AI Case Study
Facebook reduces time needed to support new queries to its internal reactive cache by using machine learning from weeks to minutes
Facebook has adopted machine learning to investigate the effect of new query requests in its internal caching system. This replaces a heuristics-based engineering approach where new queries would have to be tested by engineers to determine their effects.
Internet Services Consumer
"The Facebook codebase is pushed to production every few hours — for example, new versions of the front end — as part of our continuous deployment process. In this dynamic world, trying to manually fine-tune services to maintain peak efficiency is impractical. It is simply too difficult to rewrite caching/admission/eviction policies and other manually tuned heuristics by hand. We have to fundamentally change how we think about software maintenance.
To efficiently address this challenge, the system needed to become self-tuning rather than rely on manually hard-coded heuristics and parameters. This shift prompted Facebook engineers to approach work in a new way: Instead of looking at charts and logs produced by the system to verify correct and efficient operation, engineers now express what it means for a system to operate correctly and efficiently in code. Today, rather than specify how to compute correct responses to requests, our engineers encode the means of providing feedback to a self-tuning system.

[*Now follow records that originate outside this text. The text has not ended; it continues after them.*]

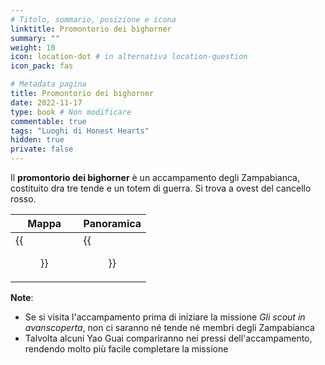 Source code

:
 ```yaml
---
# Titolo, sommario, posizione e icona
linktitle: Promontorio dei bighorner
summary: ""
weight: 10
icon: location-dot # in alternativa location-question
icon_pack: fas

# Metadata pagina
title: Promontorio dei bighorner
date: 2022-11-17
type: book # Non modificare
commentable: true
tags: "Luoghi di Honest Hearts"
hidden: true
private: false
---
```


<div class="fnv">

Il **promontorio dei bighorner** è un accampamento degli Zampabianca, costituito dra tre tende e un totem di guerra. Si trova a ovest del cancello rosso.

| Mappa | Panoramica |
| ----- | ---------- |
|   {{<figure src="fnv/Bighorn_Bluff_loc.webp">}}    |   {{<figure src="fnv/Bighorn_Bluff.webp">}}         | 

**Note**:
- Se si visita l'accampamento prima di iniziare la missione *Gli scout in avanscoperta*, non ci saranno né tende né membri degli Zampabianca
- Talvolta alcuni Yao Guai compariranno nei pressi dell'accampamento, rendendo molto più facile completare la missione

</div>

To more effectively optimize our many services, with the flexibility to adapt to a constantly changing interconnected web of internal services, we have developed Spiral. Spiral is a system for self-tuning high-performance infrastructure services at Facebook scale, using techniques that leverage real-time machine learning."
Unlike hard-coded heuristics, Spiral-based heuristics can adapt to changing conditions. In the case of a cache admission policy, for example, if certain types of items are requested less frequently, the feedback will retrain the classifier to reduce the likelihood of admitting such items without any need for human intervention.
With a Spiral-based cache invalidation mechanism, the time required to support a new query in the reactive cache came down from weeks to minutes. Before Spiral, reactive cache engineers had to inspect each new query’s side effects by running experiments and collecting data manually. With Spiral, however, most use cases (mapping to a query) are learned by the local model automatically within minutes, so the local inference is available immediately."
"Spiral uses machine learning to create data-driven and reactive heuristics for resource-constrained real-time services. The system allows for much faster development and hands-free maintenance of those services, compared with the hand-coded alternative. Integration with Spiral consists of adding just two call sites to your code: one for prediction and one for feedback. The prediction call site is the output of the smart heuristic used to make decisions, such as “Should this item be admitted into the cache?” The prediction call is implemented as a fast local computation and is meant to be executed on every decision."
The feedback call site is for providing occasional feedback, such as “This item expired from the cache without ever being hit, so we should probably not cache items like this one. In Spiral, learning starts as soon as feedback comes in. Prediction quality improves progressively as more feedback is generated. In most services, feedback is available within seconds to minutes, so the development cycle is very short. Domain experts can add a new feature and see within minutes whether it is helping to improve the quality of predictions."
R And D
"Facebook is built using thousands of services, with functions ranging from balancing internet traffic to transcoding images to providing reliable storage. The efficiency of Facebook as a whole is the sum of the efficiencies of its individual services, and each service is typically optimized in its own way, with approaches that may be difficult to generalize or adapt in the face of fast-paced changes."
"The data sent to the server is sampled with a counter-bias to avoid percolating class imbalance biases in the samples. For example, if over a period of time we receive 1,000 times more negative examples than positive ones, we need only log 1 in 1,000 negative examples to the server, while also indicating that it has a weight of 1,000. The server’s visibility into the global distribution of the data usually leads to a better model than any individual node’s local model."